I want you my dear friend and all my readers to understand, this schedule/routine never stays for very long.  The last time we did a school schedule was by far the best and it lasted for about four months - which isn't much longer than your 8-10 weeks.  My advice in writing was that I find I can accomplish so much more in my children's education if I have a schedule to follow.  Once we're done with the current books for the year, we always take a break and I no longer have a schedule.  Instead I decide day to day what is going to happen and what is going to get done.  This is probably one of the biggest reasons I donate so much to the library during the summer because I don't have to be in that town each week for piano lessons, so we don't go and books become long overdue.


So my scheduling is mostly school work related.  I want to work hard and I want my kids to work hard so that we can finish the Math book, the Latin book, the Science book, get to the certain point in History, and whatever else so that summer time is fun time.  I'm budgeting the time I have now with the things I need and want to accomplish.


If it works for you to make those decisions day to day or week to week - do you see that you are scheduling?  It might not be on a fancy color-coded spreadsheet with timers.  It might be chicken scratches on the back of slips of paper, but if it is helping you stay focused to get things done (whatever those things are) , they you're budgeting your time.

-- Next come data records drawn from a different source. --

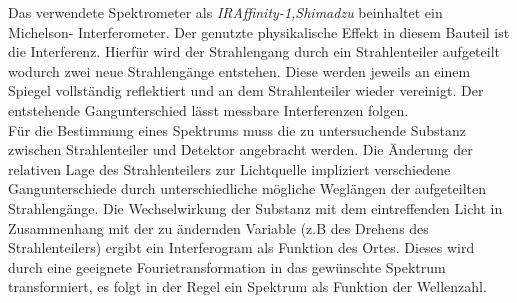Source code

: Das verwendete Spektrometer als \textit{IRAffinity-1,Shimadzu} beinhaltet ein Michelson- Interferometer. Der genutzte physikalische Effekt in diesem Bauteil ist die Interferenz. Hierfür wird der Strahlengang durch ein Strahlenteiler aufgeteilt wodurch zwei neue Strahlengänge entstehen. Diese werden jeweils an einem Spiegel vollständig reflektiert und an dem Strahlenteiler wieder vereinigt. Der entstehende Gangunterschied lässt messbare Interferenzen folgen. \\
Für die Bestimmung eines Spektrums muss die zu untersuchende Substanz zwischen Strahlenteiler und Detektor angebracht werden. Die Änderung der relativen Lage des Strahlenteilers zur Lichtquelle impliziert verschiedene Gangunterschiede durch unterschiedliche mögliche Weglängen der aufgeteilten Strahlengänge. Die Wechselwirkung der Substanz mit dem eintreffenden Licht in Zusammenhang mit der zu ändernden Variable (z.B des Drehens des Strahlenteilers) ergibt ein Interferogram als Funktion des Ortes. Dieses wird durch eine geeignete Fourietransformation in das gewünschte Spektrum transformiert, es folgt in der Regel ein Spektrum als Funktion der Wellenzahl. 
\newpage
%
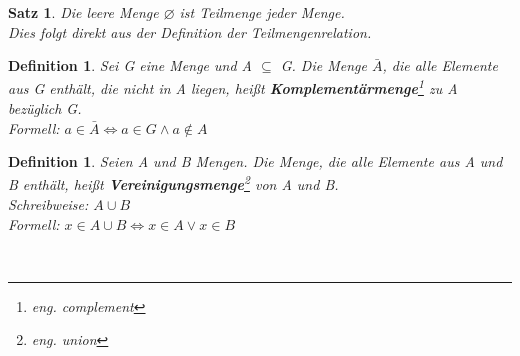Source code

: \documentclass[12pt,german,a4]{article}
\begin{document}
\newtheorem{satz2}[satz]{Satz}
\begin{satz2}
Die leere Menge $\varnothing$ ist Teilmenge jeder Menge.\\
Dies folgt direkt aus der Definition der Teilmengenrelation.
\end{satz2}

\newtheorem{defComplement}[defSet]{Definition}
\begin{defComplement}
Sei G eine Menge und A $\subseteq$ G. Die Menge $\bar{A}$, die alle Elemente aus G enthält, die nicht in A liegen, heißt {\bf Komplementärmenge}\footnote{eng. complement} zu A bezüglich G.\\
Formell: $a \in \bar{A} \Leftrightarrow a \in G \wedge a \not\in A$\\
\end{defComplement}


\newtheorem{defUnion}[defSet]{Definition}
\begin{defUnion}
Seien A und B Mengen. Die Menge, die alle Elemente aus A und B enthält, heißt {\bf Vereinigungsmenge}\footnote{eng. union} von A und B.\\
Schreibweise: $A \cup B$\\
Formell: $x \in A \cup B \Leftrightarrow x \in A \vee x \in B$\\
\end{defUnion}

\\
\end{document}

And I think that only the Queen of England or tv sit-com moms are the only ones who can successively do a schedule for any length of time.  The rest of us do what we can, when we can, learn from the ebbs and go with the flow.

2 comments:

Susan said...

Y'know, I sure do love reading your posts. The last two have especially been thought-stretchers. Thank you.

Glenda said...

Thank you Susan, that is such a nice compliment, especially since I often think I haven't much to say, and I learn so much from you and your posts.